スワロスキーのシャンデリアが輝き、スタイリッシュでゴージャスな店内。壁側にガラス扉のワインセラーもあり、赤を基調とした、変化にとんだインテリア、間接照明などレストランとしての空間構成に優れている。ゆったりとした客席やサービスのレベルも高く、今まで日本にはないタイプの中華レストランである。香港やシンガポールなどの中華料理レストランが進化している一方で、日本の中華料理レストランに進化が見られなかっただけに、このようなハイレベルの中華レストランに新しい変化が見られるのは注目すべきことだろう。
訪れたのは休日の2時過ぎだが、満席で大変にぎわっている。入り付近にあるソファのあるゆったりとしたウェイティングルームで10分程度待つと席に案内してくれた。円形の赤い、ゆったりとしたソファの席である。
休日のランチタイムのメニューは1500円前後のセットメニューが多い。黒酢酢豚セットを注文する。春まき、小籠包2種、メイン、デザート、スープがつく。
スープは海草(アオサ?)と豆腐の具材だが、出汁の味が薄いため、海草の旨味が生きてこない。
揚げ春巻きは薄いパリパリの皮。具材はエノキや豚肉などがねっとりジューシーだが、ボリューム感はない。
小籠包(蟹肉と蟹味噌入り、豚肉)はかなり大きいサイズで、皮も厚めだが、肉汁はたっぷり入っている。蟹味噌はあまり感じられなかったが、肉汁は濃厚なうま味と凝縮感があり、ボリューム感がある。黒酢がおすすめとのことだが、何もつけなくても美味しく食べられる。世界3大小籠包の一つといわれるだけのことはある。繊細な鼎泰豊のものとは対照的だ。
黒酢酢豚は鎮江産の黒酢を使用。豚の衣がやや厚く、揚げ具合は最高レベルではないため、食感が今一つといったところ。豚肉は柔らかくねっとりしてて、ジューシーではあるが繊維の食感はない。野菜はジャガイモ、ニンジン、エンドウ、レンコン。ジャガイモが固めで、ほくほく感があり、意外に良い。黒酢の香りは芳潤である。

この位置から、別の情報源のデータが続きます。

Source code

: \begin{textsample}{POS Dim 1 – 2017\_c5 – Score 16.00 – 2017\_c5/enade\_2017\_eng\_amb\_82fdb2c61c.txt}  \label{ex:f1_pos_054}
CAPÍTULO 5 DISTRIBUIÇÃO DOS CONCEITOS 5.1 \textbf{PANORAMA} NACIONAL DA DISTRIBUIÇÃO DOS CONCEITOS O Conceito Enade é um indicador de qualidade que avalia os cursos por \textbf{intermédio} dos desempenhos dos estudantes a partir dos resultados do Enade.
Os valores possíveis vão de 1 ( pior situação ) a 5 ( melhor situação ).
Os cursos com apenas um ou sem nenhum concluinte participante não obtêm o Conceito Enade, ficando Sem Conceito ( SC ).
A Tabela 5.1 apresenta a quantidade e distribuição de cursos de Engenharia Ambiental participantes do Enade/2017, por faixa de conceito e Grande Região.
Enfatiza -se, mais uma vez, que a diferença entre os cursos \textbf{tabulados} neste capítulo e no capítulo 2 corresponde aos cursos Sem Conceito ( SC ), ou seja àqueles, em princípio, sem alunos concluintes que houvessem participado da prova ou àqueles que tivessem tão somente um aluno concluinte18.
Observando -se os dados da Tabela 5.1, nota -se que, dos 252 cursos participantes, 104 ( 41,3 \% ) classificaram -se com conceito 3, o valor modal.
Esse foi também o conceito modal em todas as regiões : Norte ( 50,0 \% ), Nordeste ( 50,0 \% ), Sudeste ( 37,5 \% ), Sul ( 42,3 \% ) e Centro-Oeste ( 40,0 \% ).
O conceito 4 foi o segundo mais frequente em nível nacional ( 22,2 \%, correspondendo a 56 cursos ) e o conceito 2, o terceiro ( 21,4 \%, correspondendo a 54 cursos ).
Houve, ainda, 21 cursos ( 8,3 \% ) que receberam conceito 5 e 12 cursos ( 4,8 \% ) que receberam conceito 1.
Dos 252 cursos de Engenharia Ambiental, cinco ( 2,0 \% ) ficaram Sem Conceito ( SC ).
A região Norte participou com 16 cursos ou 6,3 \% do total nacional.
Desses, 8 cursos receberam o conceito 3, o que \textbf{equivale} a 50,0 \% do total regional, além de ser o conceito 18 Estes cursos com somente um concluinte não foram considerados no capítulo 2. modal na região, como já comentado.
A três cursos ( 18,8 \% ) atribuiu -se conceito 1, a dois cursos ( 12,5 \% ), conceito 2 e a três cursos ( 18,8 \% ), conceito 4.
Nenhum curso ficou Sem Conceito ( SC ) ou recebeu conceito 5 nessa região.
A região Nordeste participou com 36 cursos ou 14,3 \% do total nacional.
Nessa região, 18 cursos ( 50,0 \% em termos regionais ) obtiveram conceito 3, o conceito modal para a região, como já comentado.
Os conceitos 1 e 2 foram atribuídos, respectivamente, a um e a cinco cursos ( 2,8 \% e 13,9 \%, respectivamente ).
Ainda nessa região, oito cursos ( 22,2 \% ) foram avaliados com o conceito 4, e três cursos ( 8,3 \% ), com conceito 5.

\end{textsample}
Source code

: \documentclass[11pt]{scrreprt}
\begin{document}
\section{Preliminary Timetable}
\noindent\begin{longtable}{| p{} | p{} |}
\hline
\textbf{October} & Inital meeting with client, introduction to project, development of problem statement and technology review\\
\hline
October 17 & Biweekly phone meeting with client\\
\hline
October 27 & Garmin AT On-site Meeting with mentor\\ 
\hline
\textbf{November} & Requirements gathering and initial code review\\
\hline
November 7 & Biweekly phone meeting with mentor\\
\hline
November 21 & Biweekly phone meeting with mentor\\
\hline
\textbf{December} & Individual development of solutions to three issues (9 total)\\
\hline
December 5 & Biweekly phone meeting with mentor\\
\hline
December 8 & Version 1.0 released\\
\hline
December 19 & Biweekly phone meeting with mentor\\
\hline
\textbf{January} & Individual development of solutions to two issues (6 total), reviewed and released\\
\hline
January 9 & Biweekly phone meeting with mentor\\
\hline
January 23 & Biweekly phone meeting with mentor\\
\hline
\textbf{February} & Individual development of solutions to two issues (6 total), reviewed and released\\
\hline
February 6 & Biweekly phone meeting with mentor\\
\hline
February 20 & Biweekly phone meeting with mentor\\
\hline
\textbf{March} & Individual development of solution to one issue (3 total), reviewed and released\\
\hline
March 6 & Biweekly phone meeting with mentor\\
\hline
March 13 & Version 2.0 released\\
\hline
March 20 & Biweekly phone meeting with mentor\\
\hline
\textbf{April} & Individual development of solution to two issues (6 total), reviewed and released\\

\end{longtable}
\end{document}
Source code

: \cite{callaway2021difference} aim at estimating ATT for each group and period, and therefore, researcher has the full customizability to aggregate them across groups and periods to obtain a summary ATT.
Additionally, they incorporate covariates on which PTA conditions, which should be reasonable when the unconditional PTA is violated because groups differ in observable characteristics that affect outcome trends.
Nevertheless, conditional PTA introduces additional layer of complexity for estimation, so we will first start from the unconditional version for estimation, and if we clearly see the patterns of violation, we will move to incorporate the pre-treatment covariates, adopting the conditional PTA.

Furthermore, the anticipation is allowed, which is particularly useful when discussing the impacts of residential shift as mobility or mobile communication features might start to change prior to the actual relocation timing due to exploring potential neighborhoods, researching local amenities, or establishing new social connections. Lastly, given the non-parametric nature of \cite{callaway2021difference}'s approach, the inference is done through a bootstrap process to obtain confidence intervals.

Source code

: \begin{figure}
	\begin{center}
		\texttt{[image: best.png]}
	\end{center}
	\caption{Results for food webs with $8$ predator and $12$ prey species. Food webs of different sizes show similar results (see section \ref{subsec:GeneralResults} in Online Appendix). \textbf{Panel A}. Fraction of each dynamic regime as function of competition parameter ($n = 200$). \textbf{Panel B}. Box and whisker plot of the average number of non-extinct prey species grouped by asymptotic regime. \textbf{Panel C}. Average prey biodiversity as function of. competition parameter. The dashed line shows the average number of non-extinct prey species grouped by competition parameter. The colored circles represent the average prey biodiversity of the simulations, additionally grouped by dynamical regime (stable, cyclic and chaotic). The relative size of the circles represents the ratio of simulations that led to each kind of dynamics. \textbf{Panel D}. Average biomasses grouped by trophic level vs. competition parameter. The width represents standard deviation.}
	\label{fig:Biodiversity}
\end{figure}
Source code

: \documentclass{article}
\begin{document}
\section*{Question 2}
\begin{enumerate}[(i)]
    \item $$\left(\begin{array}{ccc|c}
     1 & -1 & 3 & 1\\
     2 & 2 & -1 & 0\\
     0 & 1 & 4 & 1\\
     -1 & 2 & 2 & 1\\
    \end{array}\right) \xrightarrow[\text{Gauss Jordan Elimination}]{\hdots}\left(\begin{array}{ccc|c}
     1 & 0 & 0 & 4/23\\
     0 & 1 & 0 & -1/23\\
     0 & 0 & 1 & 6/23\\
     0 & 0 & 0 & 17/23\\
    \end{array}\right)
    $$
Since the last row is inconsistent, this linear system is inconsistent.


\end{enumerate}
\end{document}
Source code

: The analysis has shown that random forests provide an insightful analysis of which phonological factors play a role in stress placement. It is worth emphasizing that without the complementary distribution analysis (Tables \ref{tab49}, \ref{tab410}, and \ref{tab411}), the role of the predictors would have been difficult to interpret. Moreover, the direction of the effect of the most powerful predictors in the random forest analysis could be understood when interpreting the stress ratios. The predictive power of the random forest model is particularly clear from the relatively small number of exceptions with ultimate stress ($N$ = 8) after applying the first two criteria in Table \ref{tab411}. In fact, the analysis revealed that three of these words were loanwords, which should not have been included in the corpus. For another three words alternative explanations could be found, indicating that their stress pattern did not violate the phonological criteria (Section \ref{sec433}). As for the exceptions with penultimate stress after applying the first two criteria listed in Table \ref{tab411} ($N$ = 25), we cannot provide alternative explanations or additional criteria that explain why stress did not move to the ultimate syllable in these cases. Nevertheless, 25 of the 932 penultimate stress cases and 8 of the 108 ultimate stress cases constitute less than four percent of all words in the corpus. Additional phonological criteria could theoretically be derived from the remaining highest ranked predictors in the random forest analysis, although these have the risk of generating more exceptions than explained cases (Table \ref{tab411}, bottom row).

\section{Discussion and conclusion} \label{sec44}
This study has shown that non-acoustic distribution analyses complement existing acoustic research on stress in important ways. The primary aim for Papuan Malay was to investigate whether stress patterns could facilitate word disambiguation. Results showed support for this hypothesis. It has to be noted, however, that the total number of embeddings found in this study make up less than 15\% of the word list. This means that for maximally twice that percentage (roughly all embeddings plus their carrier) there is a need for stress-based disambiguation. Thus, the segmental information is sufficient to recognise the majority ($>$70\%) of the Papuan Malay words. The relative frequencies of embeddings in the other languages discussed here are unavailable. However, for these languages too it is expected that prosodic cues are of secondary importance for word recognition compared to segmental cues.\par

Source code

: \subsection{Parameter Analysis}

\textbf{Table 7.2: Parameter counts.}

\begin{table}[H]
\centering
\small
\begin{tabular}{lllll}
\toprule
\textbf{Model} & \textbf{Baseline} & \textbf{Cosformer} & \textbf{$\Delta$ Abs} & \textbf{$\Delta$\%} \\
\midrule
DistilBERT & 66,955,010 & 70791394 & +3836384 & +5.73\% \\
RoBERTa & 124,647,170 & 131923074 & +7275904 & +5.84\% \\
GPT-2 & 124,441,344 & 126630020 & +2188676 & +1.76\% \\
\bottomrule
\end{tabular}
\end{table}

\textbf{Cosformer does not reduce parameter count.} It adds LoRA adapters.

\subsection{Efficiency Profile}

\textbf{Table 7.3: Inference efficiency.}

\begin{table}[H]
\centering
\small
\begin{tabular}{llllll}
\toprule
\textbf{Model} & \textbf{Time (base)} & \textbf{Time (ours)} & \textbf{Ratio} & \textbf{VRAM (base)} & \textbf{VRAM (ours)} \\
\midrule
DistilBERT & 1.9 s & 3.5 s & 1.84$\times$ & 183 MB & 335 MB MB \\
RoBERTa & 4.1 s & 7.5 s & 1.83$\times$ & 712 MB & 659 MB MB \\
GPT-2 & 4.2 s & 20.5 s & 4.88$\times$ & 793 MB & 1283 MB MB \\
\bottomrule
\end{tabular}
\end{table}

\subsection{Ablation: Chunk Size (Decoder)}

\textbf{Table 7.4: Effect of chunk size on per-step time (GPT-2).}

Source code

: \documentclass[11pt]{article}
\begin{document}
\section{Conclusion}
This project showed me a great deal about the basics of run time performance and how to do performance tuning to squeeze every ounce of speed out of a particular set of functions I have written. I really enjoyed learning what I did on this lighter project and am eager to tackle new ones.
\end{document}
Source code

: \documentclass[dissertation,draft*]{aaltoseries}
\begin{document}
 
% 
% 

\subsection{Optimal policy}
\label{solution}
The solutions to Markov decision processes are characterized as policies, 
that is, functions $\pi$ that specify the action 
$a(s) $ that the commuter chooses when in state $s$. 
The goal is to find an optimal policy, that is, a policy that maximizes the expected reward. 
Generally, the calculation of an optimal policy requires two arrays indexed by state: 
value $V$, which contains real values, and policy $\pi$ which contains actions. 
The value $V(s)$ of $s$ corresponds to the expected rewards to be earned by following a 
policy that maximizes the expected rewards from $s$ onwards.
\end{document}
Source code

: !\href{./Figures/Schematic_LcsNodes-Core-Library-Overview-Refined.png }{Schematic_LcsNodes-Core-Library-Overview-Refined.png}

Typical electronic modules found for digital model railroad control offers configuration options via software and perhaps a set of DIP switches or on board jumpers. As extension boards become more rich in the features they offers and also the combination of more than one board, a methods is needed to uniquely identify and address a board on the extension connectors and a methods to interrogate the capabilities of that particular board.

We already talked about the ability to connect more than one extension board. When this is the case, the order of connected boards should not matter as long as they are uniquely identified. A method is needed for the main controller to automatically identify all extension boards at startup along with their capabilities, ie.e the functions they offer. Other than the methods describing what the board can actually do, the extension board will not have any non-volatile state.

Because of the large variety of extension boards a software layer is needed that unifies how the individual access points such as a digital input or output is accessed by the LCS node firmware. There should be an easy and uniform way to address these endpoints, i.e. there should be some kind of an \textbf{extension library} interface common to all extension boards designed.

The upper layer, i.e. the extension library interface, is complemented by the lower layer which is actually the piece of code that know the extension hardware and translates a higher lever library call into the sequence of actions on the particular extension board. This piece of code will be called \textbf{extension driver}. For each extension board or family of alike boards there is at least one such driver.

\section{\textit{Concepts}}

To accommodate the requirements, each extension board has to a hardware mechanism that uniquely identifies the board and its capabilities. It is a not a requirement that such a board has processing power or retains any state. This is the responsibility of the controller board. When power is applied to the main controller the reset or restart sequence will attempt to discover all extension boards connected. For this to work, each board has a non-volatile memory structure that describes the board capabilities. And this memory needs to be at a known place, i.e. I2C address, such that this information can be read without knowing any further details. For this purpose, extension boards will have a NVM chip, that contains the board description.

デザートの杏仁豆腐は糖蜜がかかっていてパンナコッタやプリンのようである。味も濃厚で凝縮していてクリーム感がある。最近、あまり流行らないタイプの杏仁豆腐だが、かなりうまい。
連れの注文した海鮮あんかけ五目焼きそばのセットも、焼きそばでは珍しいホッキ貝など海鮮が豊富に入っていて、上品な味わいの麺とともに、完成度は高かったようである。
料理の水準は最上級ではないものの、日本の高級中華料理のレストランとして平均以上のレベルであり、銀座の立地とスタイリッシュな雰囲気とあわせて、評価できる。